Last month CMS announced that its five-year Physician Group Practice Demonstration has reduced costs and improved quality of care. The project was launched in April 2005 and formed the blueprint for the Medicare accountable care organization program in the federal health reform law. The project offered financial bonuses to 10 health systems for meeting performance targets among 32 quality measures and spending at least 2% less on Medicare beneficiaries than nearby facilities. Seven of the systems met quality requirements for all 32 quality measures in the fifth year, and the other three systems met 30 of the measures. Over the five-year period, the 10 systems reduced costs by $134 million.

For more related information:

September 12, 2011

Sale of a professional practice

In this case, the 9th Circuit affirmed a District Court's finding that amounts received by the taxpayer for personal goodwill from the sale of his dental practice should be treated as the sale of a corporate asset with a subsequent dividend distribution. In the same year the taxpayer incorporated his dental practice he entered into a covenant not to compete with the solely-owned corporation. The courts denied him capital gain treatment for proceeds from the sale allocated to personal goodwill because, as an employee of the corporation with a covenant not to compete, any goodwill generated from his professional work belonged to the corporation. The patient relationships were personal, but the economic value of those relationships did not belong to the taxpayer since he had conveyed them to the corporation. Howard v. U.S., 108 AFTR 2d 2011-XXXX (9th Cir.).

Physican Practices and the Small Business Health Care Credit

As the deadline for filing extended 2010 tax year returns approaches, the IRS encourages small employers to verify whether they are eligible for the new Small Business Health Care Tax Credit. The credit is designed to help small businesses and tax-exempt organizations that primarily employ 25 or fewer workers with average income of $50,000 or less. Employers that pay at least half of the premiums for employee health insurance coverage under a qualifying arrangement may be eligible for the credit. For tax year 2010, eligible small businesses with no tax liability can carry back unused general business credits (including the small employer health care tax credit) five years, instead of the previous one year carryback period. Furthermore, businesses that locked into health insurance plan structures and contributions for 2010 (and so could not make any needed adjustments to qualify for the credit for 2010) may be eligible to claim the credit on 2011 or later year returns.

September 08, 2011

The Costs and Risks of Merging Physician Practices

While there are benefits to be gained, there are also costs/risks: 

-      Putting a merger together requires a significant amount of time from both the physicians and their administrative staff. Mergers often take six to twelve months to complete, and there are many issues to be discussed and decisions to be reached.

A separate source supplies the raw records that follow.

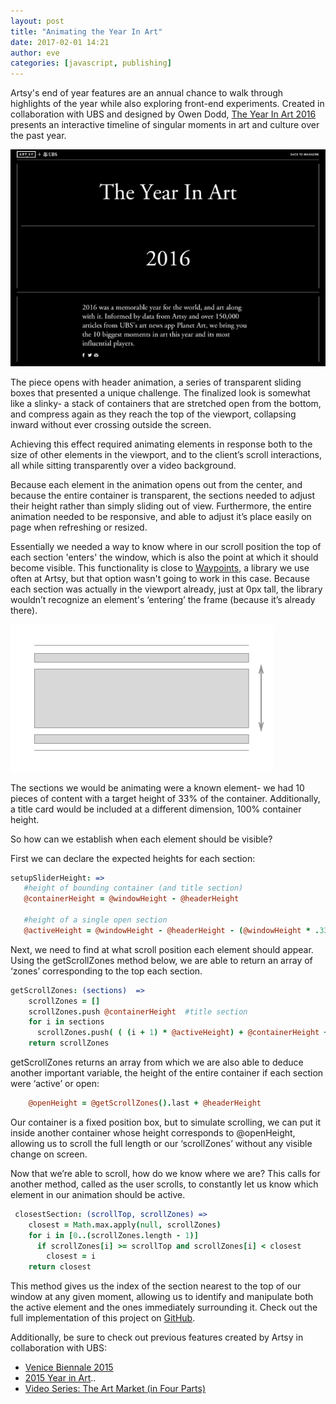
 ```yaml
---
layout: post
title: "Animating the Year In Art"
date: 2017-02-01 14:21
author: eve
categories: [javascript, publishing]
---
```


Artsy's end of year features are an annual chance to walk through highlights of the year while also exploring front-end experiments. Created in collaboration with UBS and designed by Owen Dodd, [The Year In Art 2016](https://www.artsy.net/2016-year-in-art) presents an interactive timeline of singular moments in art and culture over the past year.

![2017 Year In Art Animation Sample](/images/2017-02-01-year-in-art/blog-eoy-headeranimation.gif)

The piece opens with header animation, a series of transparent sliding boxes that presented a unique challenge. The finalized look is somewhat like a slinky- a stack of containers that are stretched open from the bottom, and compress again as they reach the top of the viewport, collapsing inward without ever crossing outside the screen.

Achieving this effect required animating elements in response both to the size of other elements in the viewport, and to the client’s scroll interactions, all while sitting transparently over a video background.

<!-- more -->

Because each element in the animation opens out from the center, and because the entire container is transparent, the sections needed to adjust their height rather than simply sliding out of view. Furthermore, the entire animation needed to be responsive, and able to adjust it’s place easily on page when refreshing or resized.

Essentially we needed a way to know where in our scroll position the top of each section 'enters' the window, which is also the point at which it should become visible. This functionality is close to [Waypoints](https://github.com/imakewebthings/waypoints), a library we use often at Artsy, but that option wasn't going to work in this case. Because each section was actually in the viewport already, just at 0px tall, the library wouldn’t recognize an element's ‘entering’ the frame (because it’s already there).

![DOM Element Diagram](/images/2017-02-01-year-in-art/blog-eoy-diagram.png)

The sections we would be animating were a known element- we had 10 pieces of content with a target height of 33% of the container. Additionally, a title card would be included at a different dimension, 100% container height.

So how can we establish when each element should be visible?

First we can declare the expected heights for each section:

```coffeescript
setupSliderHeight: =>
   #height of bounding container (and title section)
   @containerHeight = @windowHeight - @headerHeight

   #height of a single open section
   @activeHeight = @windowHeight - @headerHeight - (@windowHeight * .33)
```

Next, we need to find at what scroll position each element should appear. Using the getScrollZones method below, we are able to return an array of ‘zones’ corresponding to the top each section.

```coffeescript
getScrollZones: (sections)  =>
    scrollZones = []
    scrollZones.push @containerHeight  #title section
    for i in sections
      scrollZones.push( ( (i + 1) * @activeHeight) + @containerHeight + 20)
    return scrollZones
```

getScrollZones returns an array from which we are also able to deduce another important variable, the height of the entire container if each section were ‘active’ or open:

```coffeescript
	@openHeight = @getScrollZones().last + @headerHeight
```

Our container is a fixed position box, but to simulate scrolling, we can put it inside another container whose height corresponds to @openHeight, allowing us to scroll the full length or our ‘scrollZones’ without any visible change on screen.

Now that we’re able to scroll, how do we know where we are?  This calls for another method, called as the user scrolls, to constantly let us know which element in our animation should be active.

```coffeescript
 closestSection: (scrollTop, scrollZones) =>
    closest = Math.max.apply(null, scrollZones)
    for i in [0..(scrollZones.length - 1)]
      if scrollZones[i] >= scrollTop and scrollZones[i] < closest
        closest = i
    return closest
```

This method gives us the index of the section nearest to the top of our window at any given moment, allowing us to identify and manipulate both the active element and the ones immediately surrounding it. Check out the full implementation of this project on [GitHub](https://github.com/artsy/force/tree/master/apps/editorial_features/components/eoy).

Additionally, be sure to check out previous features created by Artsy in collaboration with UBS:

- [Venice Biennale 2015](https://www.artsy.net/venice-biennale-2015)
- [2015 Year in Art](https://www.artsy.net/2015-year-in-art)..
- [Video Series: The Art Market (in Four Parts)](https://www.artsy.net/article/artsy-editorial-uncovering-the-surprisingly-secret-world-of-art-auctions)

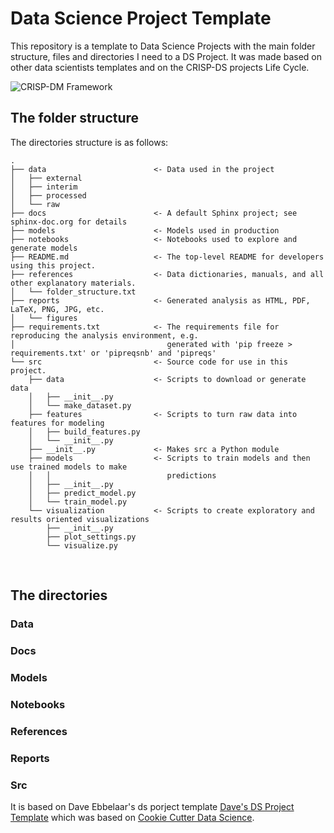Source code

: # Data Science Project Template

This repository is a template to Data Science Projects with the main folder structure, files and directories I need to a DS Project. It was made based on other data scientists templates and on the CRISP-DS projects Life Cycle.

<img src="https://www.proglobalbusinesssolutions.com/wp-content/uploads/2017/12/data-mining.jpg" alt="CRISP-DM Framework"/>

<br>

## The folder structure
The directories structure is as follows:

```
.
├── data                        <- Data used in the project
│   ├── external
│   ├── interim
│   ├── processed
│   └── raw
├── docs                        <- A default Sphinx project; see sphinx-doc.org for details
├── models                      <- Models used in production
├── notebooks                   <- Notebooks used to explore and generate models
├── README.md                   <- The top-level README for developers using this project.
├── references                  <- Data dictionaries, manuals, and all other explanatory materials.
│   └── folder_structure.txt
├── reports                     <- Generated analysis as HTML, PDF, LaTeX, PNG, JPG, etc.
│   └── figures
├── requirements.txt            <- The requirements file for reproducing the analysis environment, e.g.
│                                  generated with 'pip freeze > requirements.txt' or 'pipreqsnb' and 'pipreqs'
└── src                         <- Source code for use in this project.
    ├── data                    <- Scripts to download or generate data
    │   ├── __init__.py
    │   └── make_dataset.py
    ├── features                <- Scripts to turn raw data into features for modeling
    │   ├── build_features.py
    │   └── __init__.py
    ├── __init__.py             <- Makes src a Python module
    ├── models                  <- Scripts to train models and then use trained models to make
    │   │                          predictions
    │   ├── __init__.py
    │   ├── predict_model.py
    │   └── train_model.py
    └── visualization           <- Scripts to create exploratory and results oriented visualizations
        ├── __init__.py
        ├── plot_settings.py
        └── visualize.py
```
<br>

## The directories
### Data

### Docs

### Models

### Notebooks

### References

### Reports

### Src




It is based on Dave Ebbelaar's ds porject template [Dave's DS Project Template](https://github.com/daveebbelaar/data-science-template) which was based on 
[Cookie Cutter Data Science](https://drivendata.github.io/cookiecutter-data-science/).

-      Professional costs (attorneys, accountants, consultants) are not insignificant. While professionals will seek to provide "ballpark" estimates at the beginning of the process, these estimates can change depending on the ability of the merger participants to negotiate and reach conclusions.

-      Many significant changes will (should) be required by all involved. It is not feasible to merge and keep everything the way that it was. Some level of operational integration will be required and this requires compromises by all involved.

-      It might not work. Anecdotal evidence indicates that 50% of all merger processes do not end in a merger. In some instances, this is a positive development as groups may not have the same long-term goals. In others, the lack of a disciplined effort to reach a decision results in people becoming frustrated with the lack of progress and dropping out.

-      External stakeholders might be uncomfortable with the merger. For example, hospital management may not be enthusiastic about a merger between hospital-based physicians. 

Even with these costs and potential negatives, many physicians have experienced that the benefits outweigh any risks. So move forward with your merger process and take control of your future.